Action item: Go line by line through the entries below and copy those containing the string "memory".

Collected data
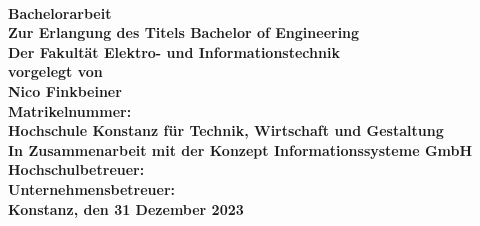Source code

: \begin{titlepage}
\vspace*{-3cm}
    \begin{figure}[ht]
        \qquad\hfill
        \hspace{3cm}
    \end{figure}
        
	\begin{center}
		\vspace*{1cm}
		\LARGE\bf\myTopic\\
		\vspace*{1cm}
		\normalsize\rm
		\vspace*{1cm}
		\textbf{Bachelorarbeit}\\
		\vspace*{0.5cm}
		Zur Erlangung des Titels Bachelor of Engineering \\
		Der Fakultät Elektro- und Informationstechnik \\
		\vspace*{0.5cm}
		vorgelegt von  \\
	    \vspace*{0.25cm}
		\textbf{Nico Finkbeiner}  \\
		\vspace*{0.25cm}
		Matrikelnummer: \myMatrikelnummer \\
		\vspace*{1cm}
		Hochschule Konstanz für Technik, Wirtschaft und Gestaltung \\
		In Zusammenarbeit mit der Konzept Informationssysteme GmbH \\
		\vspace*{1cm}
		Hochschulbetreuer: \textbf{\mySupervisorTwo}\\
		Unternehmensbetreuer: \textbf{\mySupervisor}\\
		\vspace*{1cm}
		\textbf{Konstanz, den 31 Dezember 2023}
	\end{center}
\end{titlepage}
\newpage
\setcounter{page}{2}

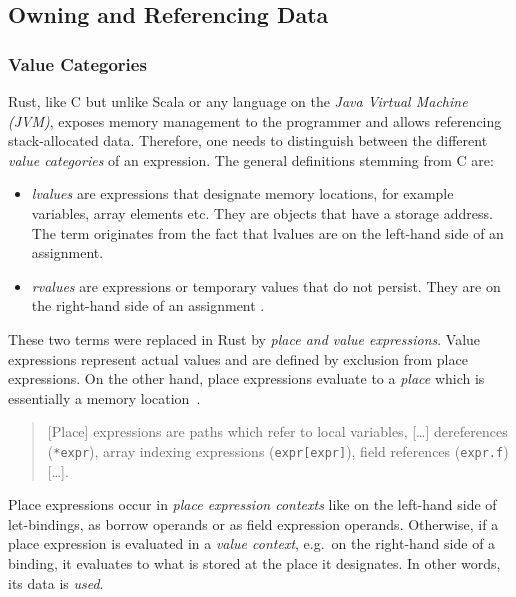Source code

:\subsection{Owning and Referencing Data}

\subsubsection{Value Categories}

Rust, like C but unlike Scala or any language on the \emph{Java Virtual Machine
(JVM)}, exposes memory management to the programmer and allows referencing
stack-allocated data. Therefore, one needs to distinguish between the different
\emph{value categories} of an expression. The general definitions stemming from
C are:

\begin{itemize}
\tightlist
\item
  \emph{lvalues} are expressions that designate memory locations, for
  example variables, array elements etc. They are objects that have a
  storage address. The term originates from the fact that lvalues are on
  the left-hand side of an assignment.
\item
  \emph{rvalues} are expressions or temporary values that do not
  persist. They are on the right-hand side of an assignment \cite{wiki:lvalues}.
\end{itemize}

These two terms were replaced in Rust by \emph{place and value expressions}.
Value expressions represent actual values and are defined by exclusion from
place expressions. On the other hand, place expressions evaluate to a
\emph{place} which is essentially a memory location~\cite{rustref}.

\begin{quote}
{[}Place{]} expressions are paths which refer to local variables,
{[}\ldots{]} dereferences (\passthrough{\lstinline!*expr!}), array
indexing expressions (\passthrough{\lstinline!expr[expr]!}), field
references (\passthrough{\lstinline!expr.f!}) {[}\ldots{]}. \\
\cite[section ``Expressions'']{rustref}
\end{quote}

Place expressions occur in \emph{place expression contexts} like on the
left-hand side of let-bindings, as borrow operands or as field expression
operands. Otherwise, if a place expression is evaluated in a \emph{value
context}, e.g.~on the right-hand side of a binding, it evaluates to what is
stored at the place it designates. In other words, its data is \emph{used}.

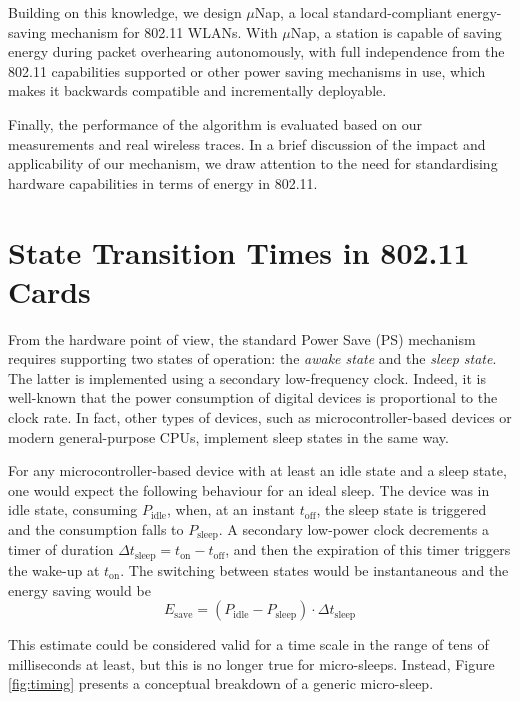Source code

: \documentclass[twoside,nohyper]{tufte-book}
\begin{document}
Building on this knowledge, we design \(\mu\)Nap, a local standard-compliant energy-saving mechanism for 802.11 WLANs. With \(\mu\)Nap, a station is capable of saving energy during packet overhearing autonomously, with full independence from the 802.11 capabilities supported or other power saving mechanisms in use, which makes it backwards compatible and incrementally deployable.

Finally, the performance of the algorithm is evaluated based on our measurements and real wireless traces. In a brief discussion of the impact and applicability of our mechanism, we draw attention to the need for standardising hardware capabilities in terms of energy in 802.11.

\hypertarget{state-transition-times}{%
\section{State Transition Times in 802.11 Cards}\label{state-transition-times}}

From the hardware point of view, the standard Power Save (PS) mechanism requires supporting two states of operation: the \emph{awake state} and the \emph{sleep state}. The latter is implemented using a secondary low-frequency clock. Indeed, it is well-known that the power consumption of digital devices is proportional to the clock rate\cite[0pt]{Zhang2012}. In fact, other types of devices, such as microcontroller-based devices or modern general-purpose CPUs, implement sleep states in the same way.

For any microcontroller-based device with at least an idle state and a sleep state, one would expect the following behaviour for an ideal sleep. The device was in idle state, consuming \(P_\mathrm{idle}\), when, at an instant \(t_\mathrm{off}\), the sleep state is triggered and the consumption falls to \(P_\mathrm{sleep}\). A secondary low-power clock decrements a timer of duration \(\Delta t_\mathrm{sleep} = t_\mathrm{on} - t_\mathrm{off}\), and then the expiration of this timer triggers the wake-up at \(t_\mathrm{on}\). The switching between states would be instantaneous and the energy saving would be
%
\begin{equation}
 E_\mathrm{save} = (P_\mathrm{idle} - P_\mathrm{sleep}) \cdot \Delta t_\mathrm{sleep}
 \label{eq:idealsleep}
\end{equation}
%


This estimate could be considered valid for a time scale in the range of tens of milliseconds at least, but this is no longer true for micro-sleeps. Instead, Figure \ref{fig:timing} presents a conceptual breakdown of a generic micro-sleep.
\end{document}
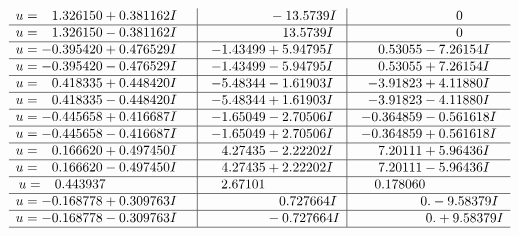 \documentclass[1p]{elsarticle_modified}
\theoremstyle{definition}
\begin{document}
$$\begin{array}{c|c|c}
\begin{aligned}
u &= \phantom{-}1.326150 + 0.381162 I\end{aligned}
 & \phantom{-0.000000 } -13.5739 I & \phantom{-0.000000 } 0 \\ \hline\begin{aligned}
u &= \phantom{-}1.326150 - 0.381162 I\end{aligned}
 & \phantom{-0.000000 -}13.5739 I & \phantom{-0.000000 } 0 \\ \hline\begin{aligned}
u &= -0.395420 + 0.476529 I\end{aligned}
 & -1.43499 + 5.94795 I & \phantom{-}0.53055 - 7.26154 I \\ \hline\begin{aligned}
u &= -0.395420 - 0.476529 I\end{aligned}
 & -1.43499 - 5.94795 I & \phantom{-}0.53055 + 7.26154 I \\ \hline\begin{aligned}
u &= \phantom{-}0.418335 + 0.448420 I\end{aligned}
 & -5.48344 - 1.61903 I & -3.91823 + 4.11880 I \\ \hline\begin{aligned}
u &= \phantom{-}0.418335 - 0.448420 I\end{aligned}
 & -5.48344 + 1.61903 I & -3.91823 - 4.11880 I \\ \hline\begin{aligned}
u &= -0.445658 + 0.416687 I\end{aligned}
 & -1.65049 - 2.70506 I & -0.364859 - 0.561618 I \\ \hline\begin{aligned}
u &= -0.445658 - 0.416687 I\end{aligned}
 & -1.65049 + 2.70506 I & -0.364859 + 0.561618 I \\ \hline\begin{aligned}
u &= \phantom{-}0.166620 + 0.497450 I\end{aligned}
 & \phantom{-}4.27435 - 2.22202 I & \phantom{-}7.20111 + 5.96436 I \\ \hline\begin{aligned}
u &= \phantom{-}0.166620 - 0.497450 I\end{aligned}
 & \phantom{-}4.27435 + 2.22202 I & \phantom{-}7.20111 - 5.96436 I \\ \hline\begin{aligned}
u &= \phantom{-}0.443937\phantom{ +0.000000I}\end{aligned}
 & \phantom{-}2.67101\phantom{ +0.000000I} & \phantom{-}0.178060\phantom{ +0.000000I} \\ \hline\begin{aligned}
u &= -0.168778 + 0.309763 I\end{aligned}
 & \phantom{-0.000000 -}0.727664 I & \phantom{-0.000000 } 0. - 9.58379 I \\ \hline\begin{aligned}
u &= -0.168778 - 0.309763 I\end{aligned}
 & \phantom{-0.000000 } -0.727664 I & \phantom{-0.000000 -}0. + 9.58379 I\\
 \hline 
 \end{array}$$\newpage
\end{document}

Your response:
(JVM)}, exposes memory management to the programmer and allows referencing
  \emph{lvalues} are expressions that designate memory locations, for
\emph{place} which is essentially a memory location~\cite{rustref}.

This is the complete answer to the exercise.